Deno runtime — the JavaScript and TypeScript runtime that executes Supabase Edge Functions; unlike Node.js, Deno uses ES module imports with URLs and has a built-in permissions model.
“Because the Deno runtime uses URL imports, we import the Supabase client directly from esm.sh rather than running npm install.”
stateless — describes a function that does not retain any memory or state between invocations; each call to an Edge Function starts fresh, with no knowledge of previous requests.
“Edge Functions are stateless, so we store session data in the Supabase database rather than in a module-level variable.”
HTTP and CORS
CORS headers — HTTP response headers that tell the browser which origins are permitted to call your Edge Function from client-side JavaScript; missing CORS headers cause the browser to block the response.
“We added CORS headers to the function response so the React app running on localhost:3000 could call the Edge Function during development.”
preflight request — an automatic OPTIONS request the browser sends before a cross-origin fetch to check whether the server allows the actual request; Edge Functions must handle this and respond with the correct CORS headers.
“The function was failing silently in production because it was not handling the preflight request, causing the browser to cancel the actual fetch.”
invoke() — the method on the Supabase client that calls an Edge Function by name from client-side or server-side code, passing a body and optional headers.

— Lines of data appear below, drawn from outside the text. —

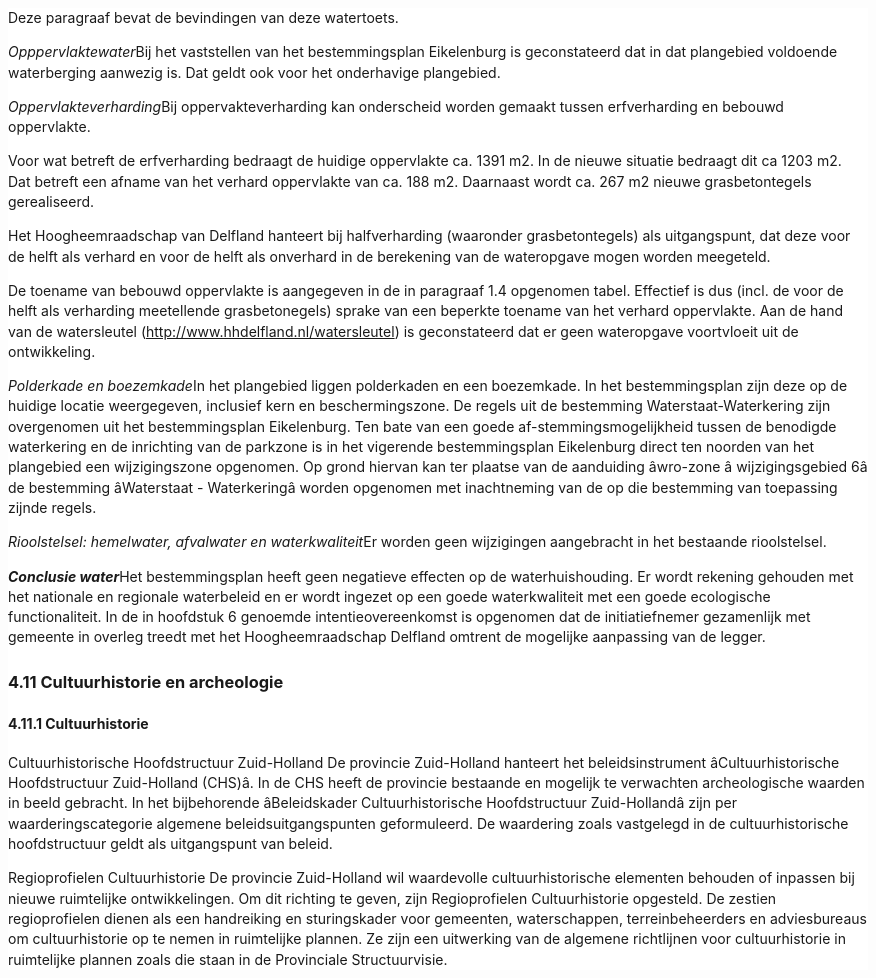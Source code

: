 Deze paragraaf bevat de bevindingen van deze watertoets.

*Opppervlaktewater*Bij het vaststellen van het bestemmingsplan Eikelenburg is geconstateerd dat in dat plangebied voldoende waterberging aanwezig is. Dat geldt ook voor het onderhavige plangebied.

*Oppervlakteverharding*Bij oppervakteverharding kan onderscheid worden gemaakt tussen erfverharding en bebouwd oppervlakte.

Voor wat betreft de erfverharding bedraagt de huidige oppervlakte ca. 1391 m2. In de nieuwe situatie bedraagt dit ca 1203 m2. Dat betreft een afname van het verhard oppervlakte van ca. 188 m2. Daarnaast wordt ca. 267 m2 nieuwe grasbetontegels gerealiseerd.

Het Hoogheemraadschap van Delfland hanteert bij halfverharding (waaronder grasbetontegels) als uitgangspunt, dat deze voor de helft als verhard en voor de helft als onverhard in de berekening van de wateropgave mogen worden meegeteld.

De toename van bebouwd oppervlakte is aangegeven in de in paragraaf 1\.4 opgenomen tabel. Effectief is dus (incl. de voor de helft als verharding meetellende grasbetonegels) sprake van een beperkte toename van het verhard oppervlakte. Aan de hand van de watersleutel (http://www.hhdelfland.nl/watersleutel) is geconstateerd dat er geen wateropgave voortvloeit uit de ontwikkeling.

*Polderkade en boezemkade*In het plangebied liggen polderkaden en een boezemkade. In het bestemmingsplan zijn deze op de huidige locatie weergegeven, inclusief kern en beschermingszone. De regels uit de bestemming Waterstaat\-Waterkering zijn overgenomen uit het bestemmingsplan Eikelenburg. Ten bate van een goede af\-stemmingsmogelijkheid tussen de benodigde waterkering en de inrichting van de parkzone is in het vigerende bestemmingsplan Eikelenburg direct ten noorden van het plangebied een wijzigingszone opgenomen. Op grond hiervan kan ter plaatse van de aanduiding âwro\-zone â wijzigingsgebied 6â de bestemming âWaterstaat \- Waterkeringâ worden opgenomen met inachtneming van de op die bestemming van toepassing zijnde regels.

*Rioolstelsel: hemelwater, afvalwater en waterkwaliteit*Er worden geen wijzigingen aangebracht in het bestaande rioolstelsel.

***Conclusie water***Het bestemmingsplan heeft geen negatieve effecten op de waterhuishouding. Er wordt rekening gehouden met het nationale en regionale waterbeleid en er wordt ingezet op een goede waterkwaliteit met een goede ecologische functionaliteit. In de in hoofdstuk 6 genoemde intentieovereenkomst is opgenomen dat de initiatiefnemer gezamenlijk met gemeente in overleg treedt met het Hoogheemraadschap Delfland omtrent de mogelijke aanpassing van de legger.

### 4\.11 Cultuurhistorie en archeologie

#### 4\.11\.1 Cultuurhistorie

Cultuurhistorische Hoofdstructuur Zuid\-Holland De provincie Zuid\-Holland hanteert het beleidsinstrument âCultuurhistorische Hoofdstructuur Zuid\-Holland (CHS)â. In de CHS heeft de provincie bestaande en mogelijk te verwachten archeologische waarden in beeld gebracht. In het bijbehorende âBeleidskader Cultuurhistorische Hoofdstructuur Zuid\-Hollandâ zijn per waarderingscategorie algemene beleidsuitgangspunten geformuleerd. De waardering zoals vastgelegd in de cultuurhistorische hoofdstructuur geldt als uitgangspunt van beleid.

Regioprofielen Cultuurhistorie De provincie Zuid\-Holland wil waardevolle cultuurhistorische elementen behouden of inpassen bij nieuwe ruimtelijke ontwikkelingen. Om dit richting te geven, zijn Regioprofielen Cultuurhistorie opgesteld. De zestien regioprofielen dienen als een handreiking en sturingskader voor gemeenten, waterschappen, terreinbeheerders en adviesbureaus om cultuurhistorie op te nemen in ruimtelijke plannen. Ze zijn een uitwerking van de algemene richtlijnen voor cultuurhistorie in ruimtelijke plannen zoals die staan in de Provinciale Structuurvisie.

“We call supabase.functions.invoke(‘send-email’, options) on the client so the user never needs to know the function’s URL.”
Database Triggers and Events
database trigger — a Supabase feature that calls an Edge Function automatically when a row is inserted, updated, or deleted in a specified table, enabling event-driven workflows.
“A database trigger on the orders table calls the fulfillment Edge Function every time a new row is inserted with a status of confirmed.”
webhook — an HTTP callback that Supabase can send to an Edge Function URL when a specified database event occurs; it delivers a JSON payload describing the changed row.
“We configured a webhook so the notification Edge Function receives a JSON payload whenever a support ticket is assigned to a new agent.”
pg_net — a PostgreSQL extension available in Supabase that allows database functions and triggers to make outgoing HTTP requests directly, enabling Edge Function calls from within SQL.
“We used pg_net inside a database function to call the Edge Function synchronously rather than waiting for the trigger to fire asynchronously.”
Secrets and Deployment
secrets — environment variables stored securely in your Supabase project and injected into Edge Functions at runtime; they are never exposed in source code or logs.
“We added the third-party API key as a secret using the Supabase CLI so it is available as Deno.env.get inside the function without being committed to Git.”
supabase functions deploy — the CLI command that bundles and uploads your Edge Function source code to Supabase, making the latest version live immediately.
“After testing the function locally with supabase functions serve, we ran supabase functions deploy send-invoice to push it to production.”
watcher — the local development mode feature (supabase functions serve --watch) that automatically reloads the Edge Function whenever you save a change to the source file.
“We kept the watcher running in a terminal so every time we saved the handler file the local Edge Function restarted and we could test the new logic immediately.”
Practice
Write a minimal Supabase Edge Function that reads a name field from the JSON request body and returns a greeting. Add the correct CORS headers to the response. Then use the Supabase CLI to deploy it. In English, explain to a teammate why secrets should never be hard-coded in the function source and how they are accessed inside the Deno runtime.